● ASSIGNMENT: Restate, word for word, each entry that follows, but skip its pictures.

● GIVEN ENTRIES:
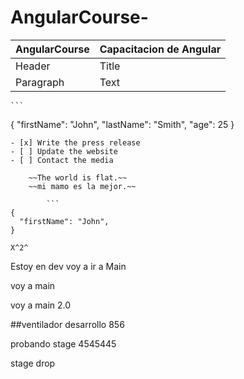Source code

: # AngularCourse-
| AngularCourse | Capacitacion de Angular |
| ----------- | ----------- |
| Header | Title |
| Paragraph | Text | 

 	```
{
  "firstName": "John",
  "lastName": "Smith",
  "age": 25
}
``` 
- [x] Write the press release
- [ ] Update the website
- [ ] Contact the media 

 	~~The world is flat.~~
  	~~mi mamo es la mejor.~~
   
    	```
{
  "firstName": "John",
}
``` 
 	X^2^ 
  Estoy en dev voy a ir a Main

  voy a main

  voy a main 2.0
  
  ##ventilador desarrollo 856

  probando stage
  4545445

stage drop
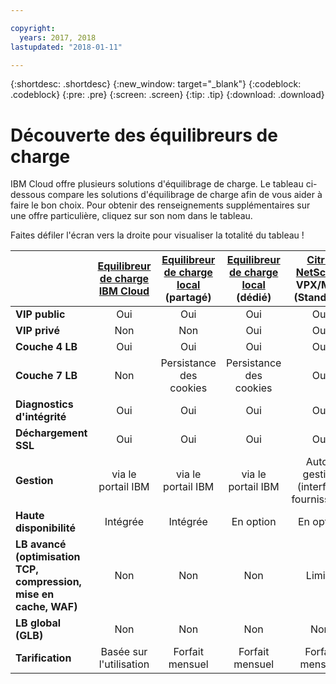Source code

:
```yaml
---

copyright:
  years: 2017, 2018
lastupdated: "2018-01-11"

---
```


{:shortdesc: .shortdesc}
{:new_window: target="_blank"}
{:codeblock: .codeblock}
{:pre: .pre}
{:screen: .screen}
{:tip: .tip}
{:download: .download}

# Découverte des équilibreurs de charge

IBM Cloud offre plusieurs solutions d'équilibrage de charge. Le tableau ci-dessous compare les solutions d'équilibrage de charge afin de vous aider à faire le bon choix. Pour obtenir des renseignements supplémentaires sur une offre particulière, cliquez sur son nom dans le tableau. 

Faites défiler l'écran vers la droite pour visualiser la totalité du tableau !


|        | [Equilibreur de charge IBM Cloud](https://console.bluemix.net/docs/infrastructure/loadbalancer-service/getting-started.html#getting-started)| [Equilibreur de charge local](https://console.bluemix.net/docs/infrastructure/local-load-balancer/getting-started.html#getting-started) (partagé)| [Equilibreur de charge local](https://console.stage1.bluemix.net/docs/infrastructure/local-load-balancer/getting-started.html#getting-started) (dédié)| [Citrix NetScaler](https://console.bluemix.net/docs/infrastructure/citrix-netscaler-vpx/getting-started.html#getting-started-with-citrix-netscaler) VPX/MPX (Standard)| [Citrix NetScaler](https://console.bluemix.net/docs/infrastructure/citrix-netscaler-vpx/getting-started.html#getting-started-with-citrix-netscaler) VPX/MPX (Platinum) |
|------- | :------: | :------: | :------: | :------: | :------: |
|**VIP public**|Oui|Oui|Oui|Oui|Oui|
|**VIP privé**|Non|Non|Oui|Oui|Oui|
|**Couche 4 LB**|Oui|Oui|Oui|Oui|Oui|
|**Couche 7 LB**|Non|Persistance des cookies|Persistance des cookies|Oui|Oui|
|**Diagnostics d'intégrité**|Oui|Oui|Oui|Oui|Oui|
|**Déchargement SSL**|Oui|Oui|Oui|Oui|Oui|
|**Gestion**|via le portail IBM|via le portail IBM|via le portail IBM|Auto-gestion (interface fournisseur)|Auto-gestion (interface fournisseur)|
|**Haute disponibilité**|Intégrée|Intégrée|En option|En option|En option|
|**LB avancé (optimisation TCP, compression, mise en cache, WAF)**|Non|Non|Non|Limité|Oui|
|**LB global (GLB)**|Non|Non|Non|Non|Oui|
|**Tarification**|Basée sur l'utilisation|Forfait mensuel|Forfait mensuel|Forfait mensuel|Forfait mensuel|
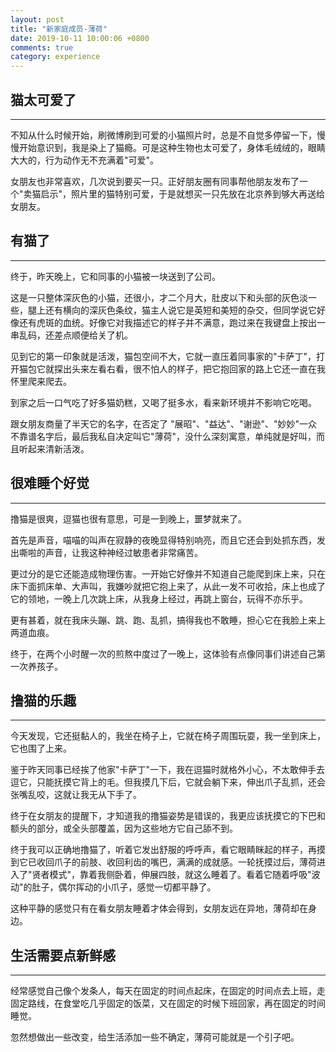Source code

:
 ```yaml
---
layout: post
title: "新家庭成员-薄荷"
date: 2019-10-11 10:00:06 +0800
comments: true
category: experience
---
```


## 猫太可爱了
---
不知从什么时候开始，刷微博刷到可爱的小猫照片时，总是不自觉多停留一下，慢慢开始意识到，我是染上了猫瘾。可是这种生物也太可爱了，身体毛绒绒的，眼睛大大的，行为动作无不充满着"可爱"。

女朋友也非常喜欢，几次说到要买一只。正好朋友圈有同事帮他朋友发布了一个"卖猫启示"，照片里的猫特别可爱，于是就想买一只先放在北京养到够大再送给女朋友。

## 有猫了
---
终于，昨天晚上，它和同事的小猫被一块送到了公司。

这是一只整体深灰色的小猫，还很小，才二个月大，肚皮以下和头部的灰色淡一些，腿上还有横向的深灰色条纹，猫主人说它是英短和美短的杂交，但同学说它好像还有虎斑的血统。好像它对我描述它的样子并不满意，跑过来在我键盘上按出一串乱码，还差点顺便给关了机。

见到它的第一印象就是活泼，猫包空间不大，它就一直压着同事家的"卡萨丁"，打开猫包它就探出头来左看右看，很不怕人的样子，把它抱回家的路上它还一直在我怀里爬来爬去。

到家之后一口气吃了好多猫奶糕，又喝了挺多水，看来新环境并不影响它吃喝。

跟女朋友商量了半天它的名字，在否定了 "展昭"、"益达"、"谢逊"、"妙妙"一众不靠谱名字后，最后我私自决定叫它"薄荷"，没什么深刻寓意，单纯就是好叫，而且听起来清新活泼。

## 很难睡个好觉
---
撸猫是很爽，逗猫也很有意思，可是一到晚上，噩梦就来了。

首先是声音，喵喵的叫声在寂静的夜晚显得特别响亮，而且它还会到处抓东西，发出嘶啦的声音，让我这种神经过敏患者非常痛苦。

更过分的是它还能造成物理伤害。一开始它好像并不知道自己能爬到床上来，只在床下面抓床单、大声叫，我嫌吵就把它抱上来了，从此一发不可收拾，床上也成了它的领地，一晚上几次跳上床，从我身上经过，再跳上窗台，玩得不亦乐乎。

更有甚着，就在我床头蹦、跳、跑、乱抓，搞得我也不敢睡，担心它在我脸上来上两道血痕。

终于，在两个小时醒一次的煎熬中度过了一晚上，这体验有点像同事们讲述自己第一次养孩子。

## 撸猫的乐趣
---
今天发现，它还挺黏人的，我坐在椅子上，它就在椅子周围玩耍，我一坐到床上，它也围了上来。

鉴于昨天同事已经挨了他家"卡萨丁"一下，我在逗猫时就格外小心，不太敢伸手去逗它，只能抚摸它背上的毛。但我摸几下后，它就会躺下来，伸出爪子乱抓，还会张嘴乱咬，这就让我无从下手了。

终于在女朋友的提醒下，才知道我的撸猫姿势是错误的，我更应该抚摸它的下巴和额头的部分，或全头部覆盖，因为这些地方它自己舔不到。

终于我可以正确地撸猫了，听着它发出舒服的呼呼声，看它眼睛眯起的样子，再摸到它已收回爪子的前肢、收回利齿的嘴巴，满满的成就感。一轮抚摸过后，薄荷进入了"贤者模式"，靠着我侧卧着，伸展四肢，就这么睡着了。看着它随着呼吸"波动"的肚子，偶尔挥动的小爪子，感觉一切都平静了。

这种平静的感觉只有在看女朋友睡着才体会得到，女朋友远在异地，薄荷却在身边。

## 生活需要点新鲜感
---
经常感觉自己像个发条人，每天在固定的时间点起床，在固定的时间点去上班，走固定路线，在食堂吃几乎固定的饭菜，又在固定的时候下班回家，再在固定的时间睡觉。

忽然想做出一些改变，给生活添加一些不确定，薄荷可能就是一个引子吧。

● FINISHED EXERCISE:
Source code

: # AngularCourse-
| AngularCourse | Capacitacion de Angular |
| ----------- | ----------- |
| Header | Title |
| Paragraph | Text | 

 	```
{
  "firstName": "John",
  "lastName": "Smith",
  "age": 25
}
``` 
- [x] Write the press release
- [ ] Update the website
- [ ] Contact the media 

 	~~The world is flat.~~
  	~~mi mamo es la mejor.~~
   
    	```
{
  "firstName": "John",
}
``` 
 	X^2^ 
  Estoy en dev voy a ir a Main

  voy a main

  voy a main 2.0
  
  ##ventilador desarrollo 856

  probando stage
  4545445

stage drop
Source code

:
```yaml
---

copyright:
  years: 2017, 2018
lastupdated: "2018-01-11"

---
```


{:shortdesc: .shortdesc}
{:new_window: target="_blank"}
{:codeblock: .codeblock}
{:pre: .pre}
{:screen: .screen}
{:tip: .tip}
{:download: .download}

# Découverte des équilibreurs de charge

IBM Cloud offre plusieurs solutions d'équilibrage de charge. Le tableau ci-dessous compare les solutions d'équilibrage de charge afin de vous aider à faire le bon choix. Pour obtenir des renseignements supplémentaires sur une offre particulière, cliquez sur son nom dans le tableau. 

Faites défiler l'écran vers la droite pour visualiser la totalité du tableau !


|        | [Equilibreur de charge IBM Cloud](https://console.bluemix.net/docs/infrastructure/loadbalancer-service/getting-started.html#getting-started)| [Equilibreur de charge local](https://console.bluemix.net/docs/infrastructure/local-load-balancer/getting-started.html#getting-started) (partagé)| [Equilibreur de charge local](https://console.stage1.bluemix.net/docs/infrastructure/local-load-balancer/getting-started.html#getting-started) (dédié)| [Citrix NetScaler](https://console.bluemix.net/docs/infrastructure/citrix-netscaler-vpx/getting-started.html#getting-started-with-citrix-netscaler) VPX/MPX (Standard)| [Citrix NetScaler](https://console.bluemix.net/docs/infrastructure/citrix-netscaler-vpx/getting-started.html#getting-started-with-citrix-netscaler) VPX/MPX (Platinum) |
|------- | :------: | :------: | :------: | :------: | :------: |
|**VIP public**|Oui|Oui|Oui|Oui|Oui|
|**VIP privé**|Non|Non|Oui|Oui|Oui|
|**Couche 4 LB**|Oui|Oui|Oui|Oui|Oui|
|**Couche 7 LB**|Non|Persistance des cookies|Persistance des cookies|Oui|Oui|
|**Diagnostics d'intégrité**|Oui|Oui|Oui|Oui|Oui|
|**Déchargement SSL**|Oui|Oui|Oui|Oui|Oui|
|**Gestion**|via le portail IBM|via le portail IBM|via le portail IBM|Auto-gestion (interface fournisseur)|Auto-gestion (interface fournisseur)|
|**Haute disponibilité**|Intégrée|Intégrée|En option|En option|En option|
|**LB avancé (optimisation TCP, compression, mise en cache, WAF)**|Non|Non|Non|Limité|Oui|
|**LB global (GLB)**|Non|Non|Non|Non|Oui|
|**Tarification**|Basée sur l'utilisation|Forfait mensuel|Forfait mensuel|Forfait mensuel|Forfait mensuel|
Source code

:
 ```yaml
---
layout: post
title: "新家庭成员-薄荷"
date: 2019-10-11 10:00:06 +0800
comments: true
category: experience
---
```


## 猫太可爱了
---
不知从什么时候开始，刷微博刷到可爱的小猫照片时，总是不自觉多停留一下，慢慢开始意识到，我是染上了猫瘾。可是这种生物也太可爱了，身体毛绒绒的，眼睛大大的，行为动作无不充满着"可爱"。

女朋友也非常喜欢，几次说到要买一只。正好朋友圈有同事帮他朋友发布了一个"卖猫启示"，照片里的猫特别可爱，于是就想买一只先放在北京养到够大再送给女朋友。

## 有猫了
---
终于，昨天晚上，它和同事的小猫被一块送到了公司。

这是一只整体深灰色的小猫，还很小，才二个月大，肚皮以下和头部的灰色淡一些，腿上还有横向的深灰色条纹，猫主人说它是英短和美短的杂交，但同学说它好像还有虎斑的血统。好像它对我描述它的样子并不满意，跑过来在我键盘上按出一串乱码，还差点顺便给关了机。

见到它的第一印象就是活泼，猫包空间不大，它就一直压着同事家的"卡萨丁"，打开猫包它就探出头来左看右看，很不怕人的样子，把它抱回家的路上它还一直在我怀里爬来爬去。

到家之后一口气吃了好多猫奶糕，又喝了挺多水，看来新环境并不影响它吃喝。

跟女朋友商量了半天它的名字，在否定了 "展昭"、"益达"、"谢逊"、"妙妙"一众不靠谱名字后，最后我私自决定叫它"薄荷"，没什么深刻寓意，单纯就是好叫，而且听起来清新活泼。

## 很难睡个好觉
---
撸猫是很爽，逗猫也很有意思，可是一到晚上，噩梦就来了。

首先是声音，喵喵的叫声在寂静的夜晚显得特别响亮，而且它还会到处抓东西，发出嘶啦的声音，让我这种神经过敏患者非常痛苦。

更过分的是它还能造成物理伤害。一开始它好像并不知道自己能爬到床上来，只在床下面抓床单、大声叫，我嫌吵就把它抱上来了，从此一发不可收拾，床上也成了它的领地，一晚上几次跳上床，从我身上经过，再跳上窗台，玩得不亦乐乎。

更有甚着，就在我床头蹦、跳、跑、乱抓，搞得我也不敢睡，担心它在我脸上来上两道血痕。

终于，在两个小时醒一次的煎熬中度过了一晚上，这体验有点像同事们讲述自己第一次养孩子。

## 撸猫的乐趣
---
今天发现，它还挺黏人的，我坐在椅子上，它就在椅子周围玩耍，我一坐到床上，它也围了上来。

鉴于昨天同事已经挨了他家"卡萨丁"一下，我在逗猫时就格外小心，不太敢伸手去逗它，只能抚摸它背上的毛。但我摸几下后，它就会躺下来，伸出爪子乱抓，还会张嘴乱咬，这就让我无从下手了。

终于在女朋友的提醒下，才知道我的撸猫姿势是错误的，我更应该抚摸它的下巴和额头的部分，或全头部覆盖，因为这些地方它自己舔不到。

终于我可以正确地撸猫了，听着它发出舒服的呼呼声，看它眼睛眯起的样子，再摸到它已收回爪子的前肢、收回利齿的嘴巴，满满的成就感。一轮抚摸过后，薄荷进入了"贤者模式"，靠着我侧卧着，伸展四肢，就这么睡着了。看着它随着呼吸"波动"的肚子，偶尔挥动的小爪子，感觉一切都平静了。

这种平静的感觉只有在看女朋友睡着才体会得到，女朋友远在异地，薄荷却在身边。

## 生活需要点新鲜感
---
经常感觉自己像个发条人，每天在固定的时间点起床，在固定的时间点去上班，走固定路线，在食堂吃几乎固定的饭菜，又在固定的时候下班回家，再在固定的时间睡觉。

忽然想做出一些改变，给生活添加一些不确定，薄荷可能就是一个引子吧。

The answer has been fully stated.